I'm So Excited / The Pointer Sisters


Pointer Sistersは72年に結成されて以来、休止していた時期もあったが、つい数年前(96年のアトランタ五輪の閉会式で歌を披露)まで活動を続けていた姉妹である。
ビジュアルスタイルはもちろんのこと、時代とともに音楽性まで様々と変えて生き永らえてきた。
時にはカントリーだったり、ジャズ、ロック、ダンスポップ、そしてコンテンポラリーだったりと。

これは当然、その時々のプロデューサーによる戦略にほかならない。が、Pointer Sistersをある一つの音楽に固執させなかった理由に、彼女たちが育った環境がある。

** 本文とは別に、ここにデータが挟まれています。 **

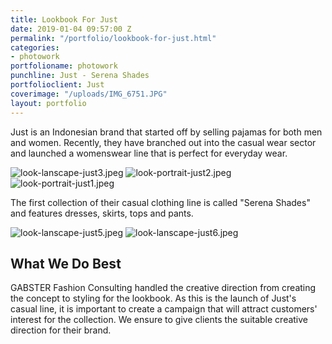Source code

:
 ```yaml
---
title: Lookbook For Just
date: 2019-01-04 09:57:00 Z
permalink: "/portfolio/lookbook-for-just.html"
categories:
- photowork
portfolioname: photowork
punchline: Just - Serena Shades
portfolioclient: Just
coverimage: "/uploads/IMG_6751.JPG"
layout: portfolio
---
```


Just is an Indonesian brand that started off by selling pajamas for both men and women. Recently, they have branched out into the casual wear sector and launched a womenswear line that is perfect for everyday wear. 

![look-lanscape-just3.jpeg](/uploads/look-lanscape-just3.jpeg)
![look-portrait-just2.jpeg](/uploads/look-portrait-just2.jpeg)![look-portrait-just1.jpeg](/uploads/look-portrait-just1.jpeg)

The first collection of their casual clothing line is called "Serena Shades" and features dresses, skirts, tops and pants.

![look-lanscape-just5.jpeg](/uploads/look-lanscape-just5.jpeg)
![look-lanscape-just6.jpeg](/uploads/look-lanscape-just6.jpeg)

## What We Do Best
GABSTER Fashion Consulting handled the creative direction from creating the concept to styling for the lookbook. As this is the launch of Just's casual line, it is important to create a campaign that will attract customers' interest for the collection. We ensure to give clients the suitable creative direction for their brand.
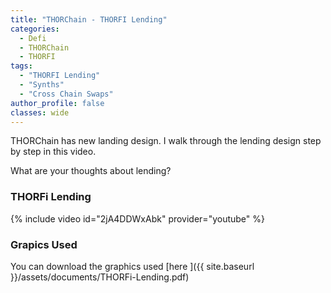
 ```yaml
---
title: "THORChain - THORFI Lending"
categories:
  - Defi
  - THORChain
  - THORFI
tags:
  - "THORFI Lending"
  - "Synths"
  - "Cross Chain Swaps"
author_profile: false
classes: wide
---
```


THORChain has new landing design. I walk through the lending design step by step in this video. 

What are your thoughts about lending?

### THORFi Lending
{% include video id="2jA4DDWxAbk" provider="youtube" %} 


### Grapics Used
You can download the graphics used [here ]({{ site.baseurl }}/assets/documents/THORFi-Lending.pdf)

ポインター姉妹はオークランドの牧師の家に生まれた。厳格な家庭に育ち、幼少期はゴスペル以外の曲を歌うことさえ許してもらえなかった。
そういった中、三女のボニーがその壁を打ち破った。四女のジューンを誘って、サンフランシスコのバーやクラブで歌うようになったのだ。
そこに次女のアニタが加わり、当初は三人でのバックコーラスが主な活動だった。
デビューのきっかけは、L・Aのクラブで歌っているところをアトランティック・レコードの副社長の目に留まったことによるもの。
メジャーデビューは72年で、そのときに長女のルースが加わった。
現在はボニーが抜けて、三人で活動をしている。

シンガーというのは大概、子供の頃からいろんな音楽と接し、やがて自分の好みを知り、自分のジャンルを確立する。
ところが彼女たちはその逆で、デビューしてからいろんな音楽と出会い、それらを持ち歌にしてきた。

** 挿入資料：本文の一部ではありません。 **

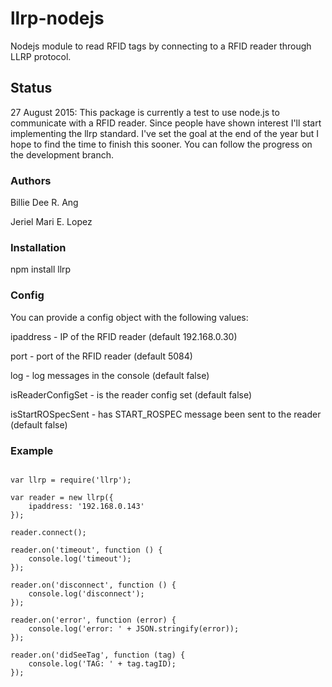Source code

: llrp-nodejs
==========

Nodejs module to read RFID tags by connecting to a RFID reader through LLRP protocol.

## Status

27 August 2015: This package is currently a test to use node.js to communicate with a RFID reader. Since people have shown interest I'll start implementing the llrp standard. I've set the goal at the end of the year but I hope to find the time to finish this sooner. You can follow the progress on the development branch.

### Authors

Billie Dee R. Ang

Jeriel Mari E. Lopez

### Installation

npm install llrp

### Config

You can provide a config object with the following values:

ipaddress - IP of the RFID reader (default 192.168.0.30) 

port - port of the RFID reader (default 5084)

log - log messages in the console (default false)

isReaderConfigSet - is the reader config set (default false)

isStartROSpecSent - has START_ROSPEC message been sent to the reader (default false)

### Example

```

var llrp = require('llrp');

var reader = new llrp({
	ipaddress: '192.168.0.143'
});

reader.connect();

reader.on('timeout', function () {
	console.log('timeout');
});

reader.on('disconnect', function () {
	console.log('disconnect');
});

reader.on('error', function (error) {
	console.log('error: ' + JSON.stringify(error));
});

reader.on('didSeeTag', function (tag) {
	console.log('TAG: ' + tag.tagID);
});

```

彼女たちの音楽を問われた場合『ポップス』としか言いようがない。
もちろん、その基本がゴスペルにあるのは紛れもない事実であるが。
いちばんのヒット曲は Bruce Springsteenのカバー『Fire』
ただ、私的にはこの[I'm So Excited]の方が印象に強く、特に間奏のピアノが気に入っている。
まあ、もしこれをジャンル化するとしたら"ファンクジャズ系ダンスポップ"とでも言うのだろうか。82年のアルバム【So Excited】に収められている。

尚、2006年に四女のジューンが癌のため死去。